As has been pointed out by the Conference Board of Canada, traditional Canadian dependency on the US market peaked in 2001 and since that time the US share of Canada’s merchandise exports has dropped from 87 percent to 74 percent of total exports. On the import side, only half of Canada’s merchandise imports came from the US in 2011 as opposed to 64 percent ten years earlier. A key element in this shift is China; the value of Chinese exports to Canada tripled over this period and Canadian exports to China, while still small relative to exports to the US, have grown steadily in value driven by commodity exports which have been buoyed by high prices and huge demand in China for key Canadian exports such as minerals (nickel, coking coal, potash, copper and iron ore), pulp and lumber. Even though China has consistently run significant trade surpluses with Canada, it has acted as a shock absorber for Canada during and after the 2008 recession. According to Yuen Pau Woo, CEO of the Asia Pacific Foundation of Canada and Prof. Chen Bo from the Shanghai University of Finance and Economics, China’s relative importance for Canadian exports was greater in value-added terms than if measured by gross value. They have pointed out that while China’s share of Canadian trade is still very small, exports to China have been growing fast where it matters – in the creation of domestic value.

Now that China is restructuring its economy to focus more on domestic demand and to move to more sustainable single-digit growth, some are predicting that the honeymoon with Canada is over. There is no question that the slowdown will hurt certain sectors of the economy, such as the forest industry in BC, but the good news is that the US economy is showing signs of picking up some of the slack. While there is no doubt that a cooling of Chinese demand for commodities over the next few years will have an impact on Canada (as well as other resource exporting countries like Australia), China always takes the long term view and so should Canada. Canada remains an important partner for China in the oil and gas field, despite the “mixed” decision on CNOOC’s $15 billion takeover of the Canadian energy company Nexen. That decision by the Canadian government allowed the takeover but indicated that future acquisitions in the petroleum sector by State Owned Enterprises would not be approved, barring unspecified exceptional circumstances. However, there is still plenty of scope for minority Chinese investment in the Canadian energy sector and Chinese companies have not been sitting on their hands. For example, CNOC, PetroChina and Nexen have all indicated interest in participating in infrastructure projects to bring Canadian LNG to tidewater. This investment interest, put together with expressions of interest about laying the groundwork for free trade talks, indicates that Sino-Canadian relations are more broadly based and do not depend exclusively on commodity surges.
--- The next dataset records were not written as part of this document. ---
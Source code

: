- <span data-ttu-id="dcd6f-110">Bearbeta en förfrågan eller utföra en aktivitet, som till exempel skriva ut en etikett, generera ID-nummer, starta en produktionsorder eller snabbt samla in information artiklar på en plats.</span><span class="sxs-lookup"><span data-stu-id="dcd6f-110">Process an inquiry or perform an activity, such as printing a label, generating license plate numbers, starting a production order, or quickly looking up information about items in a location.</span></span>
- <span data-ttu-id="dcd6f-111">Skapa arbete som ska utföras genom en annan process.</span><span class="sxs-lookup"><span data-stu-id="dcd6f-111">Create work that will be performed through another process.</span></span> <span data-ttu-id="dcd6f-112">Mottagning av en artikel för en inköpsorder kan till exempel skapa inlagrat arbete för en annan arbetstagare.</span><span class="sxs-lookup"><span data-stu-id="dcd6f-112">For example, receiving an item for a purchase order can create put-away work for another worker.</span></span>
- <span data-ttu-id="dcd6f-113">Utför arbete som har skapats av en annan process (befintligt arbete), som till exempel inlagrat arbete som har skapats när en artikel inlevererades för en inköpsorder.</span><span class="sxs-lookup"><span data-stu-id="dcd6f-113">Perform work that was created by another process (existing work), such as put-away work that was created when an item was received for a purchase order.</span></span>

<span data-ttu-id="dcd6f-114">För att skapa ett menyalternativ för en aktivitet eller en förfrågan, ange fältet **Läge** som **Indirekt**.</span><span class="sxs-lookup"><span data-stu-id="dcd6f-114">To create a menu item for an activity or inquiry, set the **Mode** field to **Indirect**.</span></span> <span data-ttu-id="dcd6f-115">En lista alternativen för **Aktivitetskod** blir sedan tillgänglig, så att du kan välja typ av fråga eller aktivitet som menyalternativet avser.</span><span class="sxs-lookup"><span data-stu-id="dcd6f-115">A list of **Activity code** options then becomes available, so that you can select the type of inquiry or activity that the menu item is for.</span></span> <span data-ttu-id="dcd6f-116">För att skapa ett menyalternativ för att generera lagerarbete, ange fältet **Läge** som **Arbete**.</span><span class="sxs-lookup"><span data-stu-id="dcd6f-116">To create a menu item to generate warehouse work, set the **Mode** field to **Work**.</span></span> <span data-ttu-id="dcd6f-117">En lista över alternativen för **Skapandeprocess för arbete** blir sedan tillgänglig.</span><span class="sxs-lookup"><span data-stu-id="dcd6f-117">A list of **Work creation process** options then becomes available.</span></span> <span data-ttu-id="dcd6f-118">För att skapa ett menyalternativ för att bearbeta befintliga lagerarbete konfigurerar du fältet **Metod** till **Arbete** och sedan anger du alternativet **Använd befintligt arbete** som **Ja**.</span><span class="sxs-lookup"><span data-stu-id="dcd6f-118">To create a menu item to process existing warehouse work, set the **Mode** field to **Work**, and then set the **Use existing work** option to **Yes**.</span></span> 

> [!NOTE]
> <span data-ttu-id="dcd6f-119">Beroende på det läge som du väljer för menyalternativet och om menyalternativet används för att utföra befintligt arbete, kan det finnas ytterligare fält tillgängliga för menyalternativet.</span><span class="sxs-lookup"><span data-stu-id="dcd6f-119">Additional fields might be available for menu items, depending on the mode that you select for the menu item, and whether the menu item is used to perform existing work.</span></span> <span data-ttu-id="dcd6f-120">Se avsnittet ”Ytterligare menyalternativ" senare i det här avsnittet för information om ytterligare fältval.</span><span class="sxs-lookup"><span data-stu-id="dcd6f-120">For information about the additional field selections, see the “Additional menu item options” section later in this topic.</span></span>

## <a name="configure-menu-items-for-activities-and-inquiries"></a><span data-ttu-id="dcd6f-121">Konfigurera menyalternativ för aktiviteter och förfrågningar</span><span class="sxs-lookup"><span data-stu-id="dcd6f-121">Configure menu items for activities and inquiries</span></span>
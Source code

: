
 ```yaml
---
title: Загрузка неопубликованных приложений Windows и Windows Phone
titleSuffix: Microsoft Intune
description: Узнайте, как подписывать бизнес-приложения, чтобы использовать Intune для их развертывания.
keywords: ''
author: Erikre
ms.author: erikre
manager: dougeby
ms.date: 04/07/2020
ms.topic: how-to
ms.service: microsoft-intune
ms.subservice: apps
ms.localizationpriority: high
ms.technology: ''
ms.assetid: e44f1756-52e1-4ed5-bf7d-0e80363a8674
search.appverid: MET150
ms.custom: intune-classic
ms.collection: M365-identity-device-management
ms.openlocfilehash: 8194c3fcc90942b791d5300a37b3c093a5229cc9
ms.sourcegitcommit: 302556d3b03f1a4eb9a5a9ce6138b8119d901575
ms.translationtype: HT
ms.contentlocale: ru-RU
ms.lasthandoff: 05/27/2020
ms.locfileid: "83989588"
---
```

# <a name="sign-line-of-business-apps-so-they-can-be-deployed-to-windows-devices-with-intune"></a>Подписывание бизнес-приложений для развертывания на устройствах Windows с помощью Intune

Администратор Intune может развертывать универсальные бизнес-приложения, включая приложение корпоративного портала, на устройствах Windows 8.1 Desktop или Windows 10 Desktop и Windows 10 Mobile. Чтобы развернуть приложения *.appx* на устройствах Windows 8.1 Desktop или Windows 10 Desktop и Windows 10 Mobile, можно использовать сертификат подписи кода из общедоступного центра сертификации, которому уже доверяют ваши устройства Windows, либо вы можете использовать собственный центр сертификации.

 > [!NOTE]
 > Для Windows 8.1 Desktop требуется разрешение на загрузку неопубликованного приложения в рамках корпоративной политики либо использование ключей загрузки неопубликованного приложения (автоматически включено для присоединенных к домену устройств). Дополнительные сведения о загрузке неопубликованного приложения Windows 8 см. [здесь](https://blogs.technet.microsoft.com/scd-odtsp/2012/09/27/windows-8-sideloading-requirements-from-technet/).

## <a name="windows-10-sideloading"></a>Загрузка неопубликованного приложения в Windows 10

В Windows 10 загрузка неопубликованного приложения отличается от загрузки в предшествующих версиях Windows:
Canada has yet to fully reciprocate the Chinese overtures regarding an agreement for closer economic partnership, (it has many other uncompleted trade negotiations on its “to do” list) but as Canadian business interests in China grow the prospects remain good for movement in this area. Canada would be well advised to seize the opening China has offered, as New Zealand did in 2008. New Zealand’s Trade Minister Tim Groser recently pointed out that New Zealand has traded more with China in the past five years than the combined value of all previous New Zealand-China trade.
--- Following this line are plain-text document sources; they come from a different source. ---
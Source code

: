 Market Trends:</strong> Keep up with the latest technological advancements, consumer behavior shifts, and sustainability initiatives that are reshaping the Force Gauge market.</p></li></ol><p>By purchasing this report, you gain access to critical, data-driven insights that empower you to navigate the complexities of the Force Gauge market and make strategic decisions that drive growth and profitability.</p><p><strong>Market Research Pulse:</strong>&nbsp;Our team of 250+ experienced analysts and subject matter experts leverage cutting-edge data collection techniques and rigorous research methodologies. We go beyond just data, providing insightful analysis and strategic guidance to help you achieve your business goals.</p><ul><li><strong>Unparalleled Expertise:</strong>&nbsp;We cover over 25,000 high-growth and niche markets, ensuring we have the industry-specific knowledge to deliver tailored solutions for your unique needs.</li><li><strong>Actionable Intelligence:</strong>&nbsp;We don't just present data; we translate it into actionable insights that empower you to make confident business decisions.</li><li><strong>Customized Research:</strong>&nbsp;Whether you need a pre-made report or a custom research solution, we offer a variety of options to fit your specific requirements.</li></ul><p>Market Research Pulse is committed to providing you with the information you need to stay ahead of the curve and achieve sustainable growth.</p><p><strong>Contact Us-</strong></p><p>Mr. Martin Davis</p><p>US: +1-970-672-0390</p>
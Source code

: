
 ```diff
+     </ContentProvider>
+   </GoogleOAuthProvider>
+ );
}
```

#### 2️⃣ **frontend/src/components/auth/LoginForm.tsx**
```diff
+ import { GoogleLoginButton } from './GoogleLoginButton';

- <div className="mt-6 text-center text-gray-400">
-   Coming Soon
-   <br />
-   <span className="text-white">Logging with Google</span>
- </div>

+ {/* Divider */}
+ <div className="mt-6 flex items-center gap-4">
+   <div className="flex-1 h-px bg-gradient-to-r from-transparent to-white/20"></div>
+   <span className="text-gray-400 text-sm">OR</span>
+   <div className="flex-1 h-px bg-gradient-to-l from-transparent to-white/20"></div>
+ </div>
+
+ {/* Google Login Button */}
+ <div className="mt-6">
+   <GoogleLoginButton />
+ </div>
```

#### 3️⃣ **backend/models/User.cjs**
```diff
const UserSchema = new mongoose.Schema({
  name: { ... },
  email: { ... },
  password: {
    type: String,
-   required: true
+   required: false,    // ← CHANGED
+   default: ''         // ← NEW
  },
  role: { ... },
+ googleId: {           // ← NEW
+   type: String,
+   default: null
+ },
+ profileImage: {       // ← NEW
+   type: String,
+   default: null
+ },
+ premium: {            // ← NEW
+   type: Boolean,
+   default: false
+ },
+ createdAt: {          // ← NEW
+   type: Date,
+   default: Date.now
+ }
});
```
As China moves to grow its domestic consumer economy, this can only be good news for countries like Canada which has always aspired to move beyond the export of “rocks and logs”. There will be growing specialty markets in China for Canadian products and services, ranging from consumer food products to specialized manufactured goods to financial services.  Chinese tourists and students will continue to redistribute their accumulated wealth through travel and purchase of services. There may even be another indirect benefit for Canada assuming that part of the shift in China’s economic policy will be to de-emphasize export-led growth. China has been taking market share from Canada in its largest market, the US, and in 2007 surpassed Canada as the largest source of merchandise exports to the US. While Canada does not compete directly with China in many areas, the relative reorientation of the Chinese economy may give Canada more scope to compete in the US market.
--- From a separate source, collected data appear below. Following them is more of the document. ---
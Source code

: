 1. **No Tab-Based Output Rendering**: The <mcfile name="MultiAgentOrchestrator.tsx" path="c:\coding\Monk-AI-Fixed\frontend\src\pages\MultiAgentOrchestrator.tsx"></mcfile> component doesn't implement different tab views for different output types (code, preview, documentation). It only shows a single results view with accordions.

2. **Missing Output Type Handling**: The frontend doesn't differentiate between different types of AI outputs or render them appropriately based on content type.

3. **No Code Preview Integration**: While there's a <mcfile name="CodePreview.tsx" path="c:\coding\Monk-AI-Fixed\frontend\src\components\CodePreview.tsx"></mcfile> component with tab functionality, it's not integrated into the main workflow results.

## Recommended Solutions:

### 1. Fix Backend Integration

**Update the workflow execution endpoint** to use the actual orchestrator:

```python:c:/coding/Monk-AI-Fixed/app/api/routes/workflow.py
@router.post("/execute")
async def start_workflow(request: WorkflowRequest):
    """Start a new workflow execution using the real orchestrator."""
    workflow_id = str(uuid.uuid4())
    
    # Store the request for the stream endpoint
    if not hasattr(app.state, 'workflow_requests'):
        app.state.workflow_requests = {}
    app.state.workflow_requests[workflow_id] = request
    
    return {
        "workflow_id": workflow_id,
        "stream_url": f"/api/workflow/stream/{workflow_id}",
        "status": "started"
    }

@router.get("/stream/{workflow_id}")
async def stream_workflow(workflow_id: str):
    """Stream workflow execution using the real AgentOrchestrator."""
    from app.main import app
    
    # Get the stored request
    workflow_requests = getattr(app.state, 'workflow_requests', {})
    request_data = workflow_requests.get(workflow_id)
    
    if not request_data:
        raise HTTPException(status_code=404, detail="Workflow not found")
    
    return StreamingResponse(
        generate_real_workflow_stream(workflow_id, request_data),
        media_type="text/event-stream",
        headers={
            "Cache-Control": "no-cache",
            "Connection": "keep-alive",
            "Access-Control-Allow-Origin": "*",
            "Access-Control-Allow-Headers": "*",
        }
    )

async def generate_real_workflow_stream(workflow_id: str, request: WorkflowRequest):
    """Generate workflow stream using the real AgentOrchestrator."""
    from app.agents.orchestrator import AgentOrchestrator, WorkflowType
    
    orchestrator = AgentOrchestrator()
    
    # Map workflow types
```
So as the economic slowdown in China inevitably starts to bite and impacts resource-intensive sectors in Canada, Canadians should not panic. Instead they should focus on laying the foundation for a more diversified, interdependent and  long-term economic (and political) relationship with China, a relationship where Canada will almost always have the advantage in production of resource commodities but where China will become a more sustainable and predictable economic partner allowing Canada to deepen and broaden its economic ties with Asia’s new superpower.

Hugh Stephens is Principal of TransPacific Connections. He is currently a Senior Advisor of Public Policy to Time Warner Inc. and serves as Executive-in-Residence at the Asia Pacific Foundation of Canada.